What to produce: Output each line exactly as written, from the first line of the records to the line bearing "- [onUpThis](DLayout.md#onupthis)", inclusive, while leaving every picture out.

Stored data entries
>>>

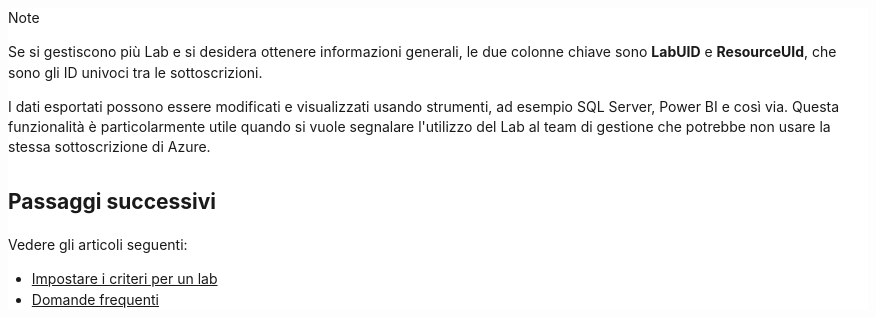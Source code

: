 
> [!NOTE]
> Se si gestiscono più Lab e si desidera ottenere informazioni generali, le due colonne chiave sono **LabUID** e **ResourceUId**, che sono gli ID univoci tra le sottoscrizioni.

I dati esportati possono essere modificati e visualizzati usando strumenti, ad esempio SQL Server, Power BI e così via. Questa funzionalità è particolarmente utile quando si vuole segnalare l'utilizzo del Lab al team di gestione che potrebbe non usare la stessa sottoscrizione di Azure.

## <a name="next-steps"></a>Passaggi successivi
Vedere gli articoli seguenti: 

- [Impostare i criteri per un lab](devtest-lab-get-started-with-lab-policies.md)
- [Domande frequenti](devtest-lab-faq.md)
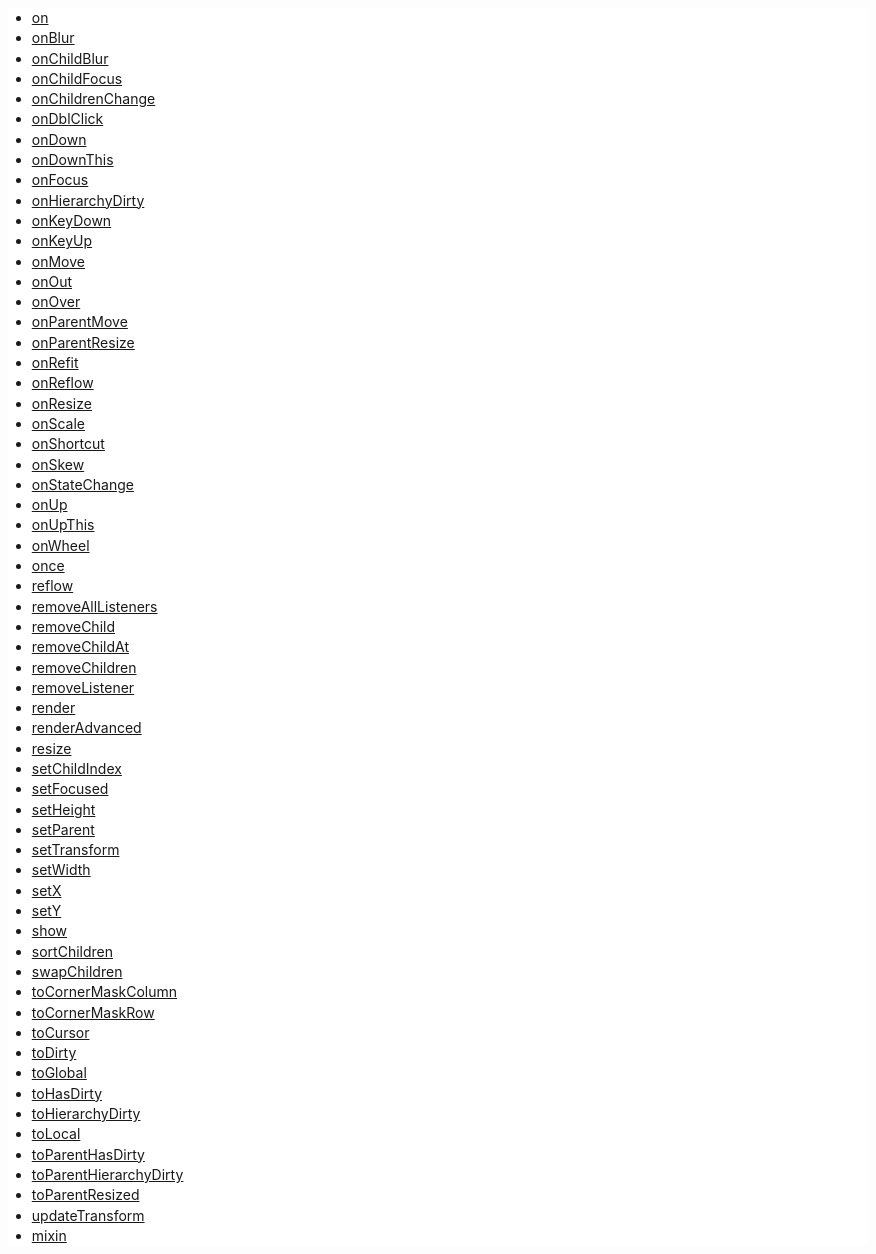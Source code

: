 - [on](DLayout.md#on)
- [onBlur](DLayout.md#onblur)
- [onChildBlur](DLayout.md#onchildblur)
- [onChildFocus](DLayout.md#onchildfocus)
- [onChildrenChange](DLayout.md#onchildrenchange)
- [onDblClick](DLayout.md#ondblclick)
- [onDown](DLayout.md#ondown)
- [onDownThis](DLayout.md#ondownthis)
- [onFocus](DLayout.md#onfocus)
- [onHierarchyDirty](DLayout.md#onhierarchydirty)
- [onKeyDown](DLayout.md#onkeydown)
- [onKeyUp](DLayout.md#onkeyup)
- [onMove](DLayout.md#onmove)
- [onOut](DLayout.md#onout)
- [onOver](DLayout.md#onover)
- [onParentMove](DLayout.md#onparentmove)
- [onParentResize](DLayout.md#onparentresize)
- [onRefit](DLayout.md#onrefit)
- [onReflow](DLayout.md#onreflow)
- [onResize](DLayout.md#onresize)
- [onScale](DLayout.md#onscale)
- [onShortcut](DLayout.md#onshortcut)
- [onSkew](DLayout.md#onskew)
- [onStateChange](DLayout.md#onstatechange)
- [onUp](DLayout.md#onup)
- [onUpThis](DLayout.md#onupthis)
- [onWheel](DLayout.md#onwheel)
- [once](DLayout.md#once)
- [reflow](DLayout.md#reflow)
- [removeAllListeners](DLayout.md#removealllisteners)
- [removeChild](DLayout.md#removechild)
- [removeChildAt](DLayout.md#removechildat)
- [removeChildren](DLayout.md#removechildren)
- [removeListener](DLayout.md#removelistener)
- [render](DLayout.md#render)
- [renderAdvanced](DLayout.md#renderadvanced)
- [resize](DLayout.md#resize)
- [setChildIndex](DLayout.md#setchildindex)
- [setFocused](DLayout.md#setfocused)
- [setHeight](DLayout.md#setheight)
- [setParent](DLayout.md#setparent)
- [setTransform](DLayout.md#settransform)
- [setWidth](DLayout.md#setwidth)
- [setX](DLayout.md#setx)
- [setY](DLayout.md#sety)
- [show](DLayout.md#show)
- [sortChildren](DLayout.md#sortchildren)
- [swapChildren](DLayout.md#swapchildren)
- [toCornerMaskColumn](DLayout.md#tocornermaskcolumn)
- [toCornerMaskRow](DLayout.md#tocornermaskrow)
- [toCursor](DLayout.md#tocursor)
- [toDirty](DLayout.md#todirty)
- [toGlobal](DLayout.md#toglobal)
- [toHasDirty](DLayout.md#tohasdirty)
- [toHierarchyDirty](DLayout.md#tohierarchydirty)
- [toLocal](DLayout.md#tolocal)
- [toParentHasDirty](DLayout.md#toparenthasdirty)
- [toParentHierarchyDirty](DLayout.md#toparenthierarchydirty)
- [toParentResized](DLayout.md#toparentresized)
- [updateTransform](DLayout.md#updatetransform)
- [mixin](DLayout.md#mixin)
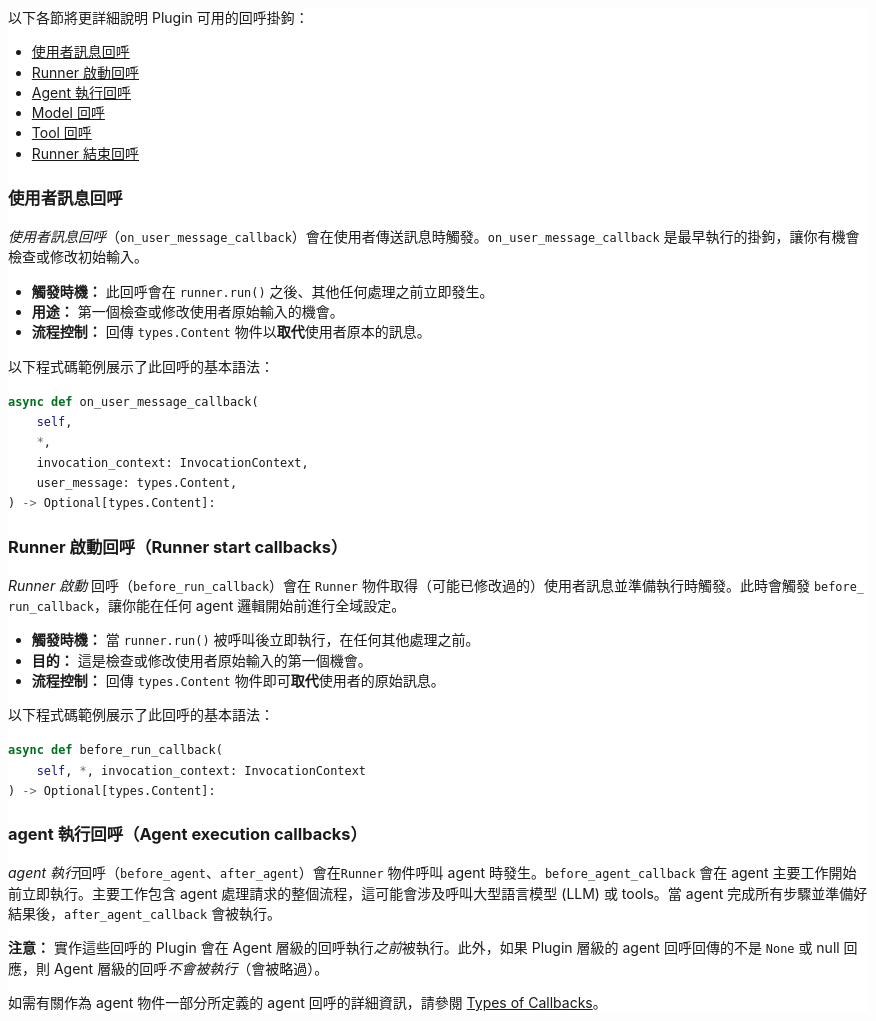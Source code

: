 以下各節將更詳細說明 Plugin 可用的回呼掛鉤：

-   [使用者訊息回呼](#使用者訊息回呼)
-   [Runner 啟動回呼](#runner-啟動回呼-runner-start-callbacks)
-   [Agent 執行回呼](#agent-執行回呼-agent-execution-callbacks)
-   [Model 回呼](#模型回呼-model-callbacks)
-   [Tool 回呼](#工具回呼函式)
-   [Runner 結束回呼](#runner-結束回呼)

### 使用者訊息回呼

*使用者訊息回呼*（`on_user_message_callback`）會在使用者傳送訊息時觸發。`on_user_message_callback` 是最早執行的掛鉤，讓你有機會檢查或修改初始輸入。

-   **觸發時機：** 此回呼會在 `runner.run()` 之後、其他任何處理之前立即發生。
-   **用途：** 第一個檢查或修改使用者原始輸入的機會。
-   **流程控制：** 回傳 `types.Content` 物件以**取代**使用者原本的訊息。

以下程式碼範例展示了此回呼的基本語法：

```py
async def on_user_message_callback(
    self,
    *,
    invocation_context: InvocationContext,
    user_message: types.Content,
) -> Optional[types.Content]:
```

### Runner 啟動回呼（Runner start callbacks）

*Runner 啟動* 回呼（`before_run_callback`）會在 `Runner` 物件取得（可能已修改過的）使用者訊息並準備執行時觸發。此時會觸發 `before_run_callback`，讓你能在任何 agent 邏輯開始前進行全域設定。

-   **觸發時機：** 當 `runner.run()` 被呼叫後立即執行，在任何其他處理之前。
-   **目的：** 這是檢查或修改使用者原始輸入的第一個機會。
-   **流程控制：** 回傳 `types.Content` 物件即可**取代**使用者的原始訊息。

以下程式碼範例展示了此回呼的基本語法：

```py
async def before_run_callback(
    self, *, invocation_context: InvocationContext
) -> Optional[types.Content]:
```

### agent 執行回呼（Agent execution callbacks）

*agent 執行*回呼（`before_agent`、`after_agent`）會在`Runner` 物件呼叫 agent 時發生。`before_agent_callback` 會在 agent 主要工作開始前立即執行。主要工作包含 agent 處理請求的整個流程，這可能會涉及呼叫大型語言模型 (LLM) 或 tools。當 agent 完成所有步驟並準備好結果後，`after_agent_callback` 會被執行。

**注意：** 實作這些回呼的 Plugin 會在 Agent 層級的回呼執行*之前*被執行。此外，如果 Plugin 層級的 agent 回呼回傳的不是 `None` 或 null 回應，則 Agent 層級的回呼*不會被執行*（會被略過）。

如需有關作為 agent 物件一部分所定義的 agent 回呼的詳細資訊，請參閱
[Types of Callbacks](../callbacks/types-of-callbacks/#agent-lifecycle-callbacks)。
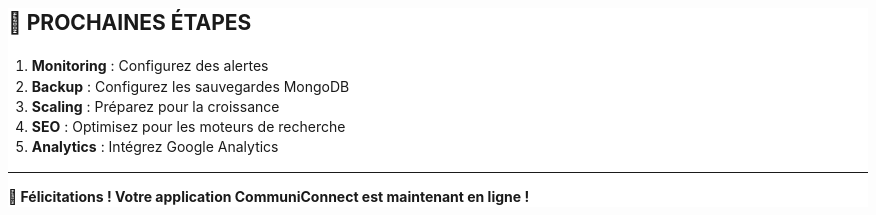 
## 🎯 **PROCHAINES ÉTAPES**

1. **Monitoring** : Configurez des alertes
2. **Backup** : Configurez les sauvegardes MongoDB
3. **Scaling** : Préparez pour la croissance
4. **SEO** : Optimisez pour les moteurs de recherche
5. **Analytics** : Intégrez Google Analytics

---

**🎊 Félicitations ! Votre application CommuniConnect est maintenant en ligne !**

<<<

Task response:
Source code

: 
> [!NOTE]
> Se si gestiscono più Lab e si desidera ottenere informazioni generali, le due colonne chiave sono **LabUID** e **ResourceUId**, che sono gli ID univoci tra le sottoscrizioni.

I dati esportati possono essere modificati e visualizzati usando strumenti, ad esempio SQL Server, Power BI e così via. Questa funzionalità è particolarmente utile quando si vuole segnalare l'utilizzo del Lab al team di gestione che potrebbe non usare la stessa sottoscrizione di Azure.

## <a name="next-steps"></a>Passaggi successivi
Vedere gli articoli seguenti: 

- [Impostare i criteri per un lab](devtest-lab-get-started-with-lab-policies.md)
- [Domande frequenti](devtest-lab-faq.md)
Source code

: - [on](DLayout.md#on)
- [onBlur](DLayout.md#onblur)
- [onChildBlur](DLayout.md#onchildblur)
- [onChildFocus](DLayout.md#onchildfocus)
- [onChildrenChange](DLayout.md#onchildrenchange)
- [onDblClick](DLayout.md#ondblclick)
- [onDown](DLayout.md#ondown)
- [onDownThis](DLayout.md#ondownthis)
- [onFocus](DLayout.md#onfocus)
- [onHierarchyDirty](DLayout.md#onhierarchydirty)
- [onKeyDown](DLayout.md#onkeydown)
- [onKeyUp](DLayout.md#onkeyup)
- [onMove](DLayout.md#onmove)
- [onOut](DLayout.md#onout)
- [onOver](DLayout.md#onover)
- [onParentMove](DLayout.md#onparentmove)
- [onParentResize](DLayout.md#onparentresize)
- [onRefit](DLayout.md#onrefit)
- [onReflow](DLayout.md#onreflow)
- [onResize](DLayout.md#onresize)
- [onScale](DLayout.md#onscale)
- [onShortcut](DLayout.md#onshortcut)
- [onSkew](DLayout.md#onskew)
- [onStateChange](DLayout.md#onstatechange)
- [onUp](DLayout.md#onup)
- [onUpThis](DLayout.md#onupthis)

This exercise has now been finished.